Avid readers of this blog will know that I am a devotee of the horror fiction genre in cinema. I am not entirely sure why, perhaps for the thrill of being moved (even if towards nightmares), perhaps because the acting muscles needed to succeed in horror are so vastly different from more common genres, or perhaps it is something to do with the power of God triumphing over evil. Indeed at one point in this excellent film, the target of the insidious force is “Purity, faith and love, God’s greatest triumphs”. The plot of the film explores the origin of the possession of Johnson and the Warren’s attempts at halting it before a sinister force wreaks unspeakable evil.
Patrick Wilson – Ed Warren
Vera Farmiga – Lorraine Warren
Ruairi O’Connor – Arne Cheyenne Johnson
Sarah Catherine Hook – Debbie Glatzel
Julian Hilliard – David Glatzel
John Noble – Kastner
Eugenie Bondurant – The Occultist
With my legal mind whirring constantly, I could but notice that this film is indeed all about a trial. This was the trial of Arne Cheyenne Johnson, who murdered his landlord Alan Bolo in 1981. The Defence attorney in this case sought to prove her client’s innocence by way of demonic possession, birthing in the Conjuring III the (hopefully) immortal line: “your honour, my client pleads not guilty by reason of demonic possession”.

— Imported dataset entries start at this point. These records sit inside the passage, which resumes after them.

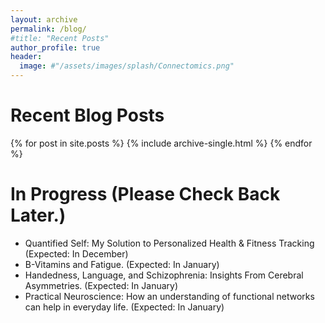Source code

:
 ```yaml
---
layout: archive
permalink: /blog/
#title: "Recent Posts"
author_profile: true
header:
  image: #"/assets/images/splash/Connectomics.png"
---
```


<div style="text-align:left">
<H1> Recent Blog Posts </H1>
{% for post in site.posts %}
    {% include archive-single.html %}
{% endfor %}

<div style="text-align:left">
<H1> In Progress (Please Check Back Later.) </H1>
<ul>
<li> Quantified Self: My Solution to Personalized Health & Fitness Tracking  (Expected: In December) <br>
<li> B-Vitamins and Fatigue. (Expected: In January) <br>
<li> Handedness, Language, and Schizophrenia: Insights From Cerebral Asymmetries. (Expected: In January) <br>
<li> Practical Neuroscience: How an understanding of functional networks can help in everyday life. (Expected: In January)
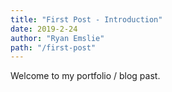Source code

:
 ```yaml
---
title: "First Post - Introduction"
date: 2019-2-24
author: "Ryan Emslie"
path: "/first-post"
---
```


Welcome to my portfolio / blog past.
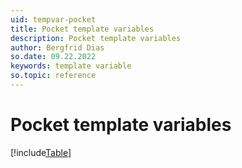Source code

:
 ```yaml
---
uid: tempvar-pocket
title: Pocket template variables
description: Pocket template variables
author: Bergfrid Dias
so.date: 09.22.2022
keywords: template variable
so.topic: reference
---
```


# Pocket template variables

[!include[Table](../../../../common/includes/variable/table-pocket.md)]
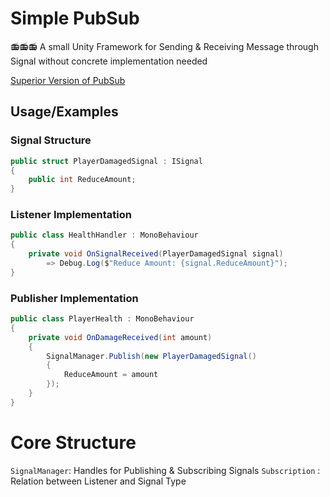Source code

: # Simple PubSub

📻📻📻
A small Unity Framework for Sending & Receiving Message through Signal without concrete implementation needed

[Superior Version of PubSub](https://github.com/StinkySteak/com.stinkysteak.pubsub)


## Usage/Examples

### Signal Structure
```csharp
public struct PlayerDamagedSignal : ISignal 
{
    public int ReduceAmount;
}
```

### Listener Implementation
```csharp
public class HealthHandler : MonoBehaviour 
{
    private void OnSignalReceived(PlayerDamagedSignal signal)
        => Debug.Log($"Reduce Amount: {signal.ReduceAmount}");
}
```

### Publisher Implementation
```csharp
public class PlayerHealth : MonoBehaviour 
{
    private void OnDamageReceived(int amount)
    {
        SignalManager.Publish(new PlayerDamagedSignal() 
        {
            ReduceAmount = amount
        });
    }
}
```

# Core Structure

`SignalManager`: Handles for Publishing & Subscribing Signals
`Subscription` : Relation between Listener and Signal Type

The film itself was directed by Michael Chavez with a story by James Wan. It has Wan’s finger prints all over it, which was great for me as I am a big fan of his work. The film features stellar performances by Vera Farminga and a rather ailing Patrick Wilson (having suffered a demon-induced heart attack in the opening scene). There were innumerable chilling scenes, seeming to follow a 1-2-1 pattern of chilling, quiet, chilling again, presumably so as to not overwhelm the viewer. There were also an abundance of jump scares but not too many as is Insidious 3, where they really overdid it. And I found myself reflecting that hands played a recurring theme: hands slowly disappearing over shower curtain rails, hands disappearing around a sinister tree trunk and even a less than alive hand, which I will leave you to discover in your own time.
For me, the real surprise was seeing John Noble (Denethor II in Lord of the Rings) putting on a stellar performance as a retired priest with an obsession with the Occult. His unassuming but wildly threatening aura made the film that little bit more special for me. Perhaps my favourite scene was when a recently possessed David Glatzel (about 8 years old) is speaking to newly possessed Johnson in prison, in the presence of Johnson’s girlfriend Debbie Glatzel (now wife, as it happens). This minuscule child talks to his soon to be brother in law in quite quiet tones about the vicissitudes of being possessed, how it feels and what he should expect. I thought this was extraordinary, and not a little chilling.
Overall, as with everything James Wan touches it seems, this is a horror film of tremendous merit. At times all over the place and unintentionally comical (think obese, possessed, wet, nude, bloated corpse running around a house chasing Ed Warren), but superbly filmed and with an unlimited budget. There are some real wow moments to look out for, especially at the film’s peak some 90 minutes in. It is out in cinemas now, do go and see it if feasible.